Happy book birthday to THE SINGING FOREST by Judith McCormack, out today from Biblioasis! In attempting to bring a suspected war criminal to justice, a lawyer wrestles with power, accountability, and her Jewish identity.

“A brilliant stroke … McCormack’s scope is impressive. The Singing Forest is a crime drama, an historical novel, and a character-driven work … This novel posits that time does not heal all wounds. Recognition, reparation, and remembrance are urgent.”—Quill & Quire

“The Kurapaty mass grave near Minsk, Belarus, was used to hide the bodies of thousands murdered by Stalin’s secret police from 1937 to 1941 … searingly, as McCormack writes, there are the voices of the dead who cry out, ‘We are here. We are waiting.’ Know this history through your heart, through the empathetic imagination of McCormack’s fiction.”—Kim Echlin, author of The Disappeared

“In this hypnotically layered novel, a young Jewish lawyer, Leah Jarvis, is assigned the case of Stefan Drozd, a nonagenarian war criminal facing deportation for acts he committed as a minor in Belarus. McCormack treats her characters with unnerving fairness, balancing terror with beauty, a brutal childhood with an odd and loving one, and somehow squeezing out of the reader sympathy for Drozd—until horror precludes it. Deeply intelligent and deeply moral, The Singing Forest shows that, like glass, truth is amorphous. It also makes the case that, though ‘there is no general duty to rescue’ in law, a family might save a child, as it did Leah. Or it may, like Drozd, make a monster of him.”—Caroline Adderson, author of A History of Forgetting and A Russian Sister

“Sometimes, as a reader, you put down a book in wonder, because you have been inside the mind of a deep and seeing writer, whose vision of the world is captivating, original and illuminating. Such a writer is Judith McCormack. In vibrant and nuanced language McCormack spirals us into the heart of a war criminal, and the brilliant lawyer who unravels the workings of his mind. Dark, disturbing, dazzling—this is an unflinching look at evil—and yet, and here is McCormack’s genius, we emerge more whole. The Singing Forest is an absolute triumph!”—Shaena Lambert, author of Petra and Oh, My Darling/

In a quiet forest in Belarus, two boys make a gruesome find that reveals a long-kept secret: the mass grave where Stalin’s police buried thousands of murder victims in the 1930s. The results of the subsequent investigation—30,000 dead—has far-reaching effects, and across the Atlantic in Toronto, young lawyer Leah Jarvis finds herself tasked with an impossible case: the trial of elderly Stefan Drozd, a former member of Stalin’s forces, who fled his crimes in Kurapaty for a new identity in Canada. Though Leah is convinced of Drozd’s guilt, she needs hard facts. Determined to bring him to justice, she travels to Belarus in search of witnesses—and finds herself piecing together evidence of her own past: her mother’s death, her father’s absence, the shadows of her Jewish heritage. Lyrical and wrenching by turns, The Singing Forest is a profound investigation of memory, truth, and the stories that tell us who we are.

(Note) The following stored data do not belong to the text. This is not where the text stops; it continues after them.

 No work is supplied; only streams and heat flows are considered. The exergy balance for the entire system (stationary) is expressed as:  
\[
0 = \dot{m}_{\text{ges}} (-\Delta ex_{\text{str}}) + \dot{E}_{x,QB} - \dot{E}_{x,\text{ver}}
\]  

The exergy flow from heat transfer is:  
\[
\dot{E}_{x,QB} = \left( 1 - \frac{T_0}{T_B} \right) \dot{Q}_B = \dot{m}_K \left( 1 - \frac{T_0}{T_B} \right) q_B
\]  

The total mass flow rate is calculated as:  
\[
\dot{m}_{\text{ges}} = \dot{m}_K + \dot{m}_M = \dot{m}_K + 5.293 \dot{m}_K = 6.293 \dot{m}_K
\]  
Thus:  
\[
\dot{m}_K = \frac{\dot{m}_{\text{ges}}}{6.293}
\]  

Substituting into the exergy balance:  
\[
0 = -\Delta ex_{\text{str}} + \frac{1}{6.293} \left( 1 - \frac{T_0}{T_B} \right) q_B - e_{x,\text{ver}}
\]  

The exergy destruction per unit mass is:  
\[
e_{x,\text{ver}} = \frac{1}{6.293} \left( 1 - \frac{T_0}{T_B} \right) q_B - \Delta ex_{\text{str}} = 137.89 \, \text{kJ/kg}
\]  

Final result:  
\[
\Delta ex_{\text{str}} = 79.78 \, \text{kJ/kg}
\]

Judith McCormack was born in Evanston, and grew up in Toronto, with several years in Montreal and Vancouver. She is Jewish through her mother, and her maternal grandparents came from Belarus and Lithuania, with her father contributing his Scots-Irish heritage. Her writing has been shortlisted for the Writers’ Trust Fiction Prize, the Commonwealth Writers’ Fiction Prize, the Journey Prize, and the Amazon First Novel Award, and her short stories have appeared in the Harvard Review, Descant, The Fiddlehead, Coming Attractions, and Best Canadian Stories. She also has several law degrees, which first introduced her to story-telling, and is a recipient of the Law Society Medal and The Guthrie Award for access to justice. Judith is represented by Marilyn Biderman.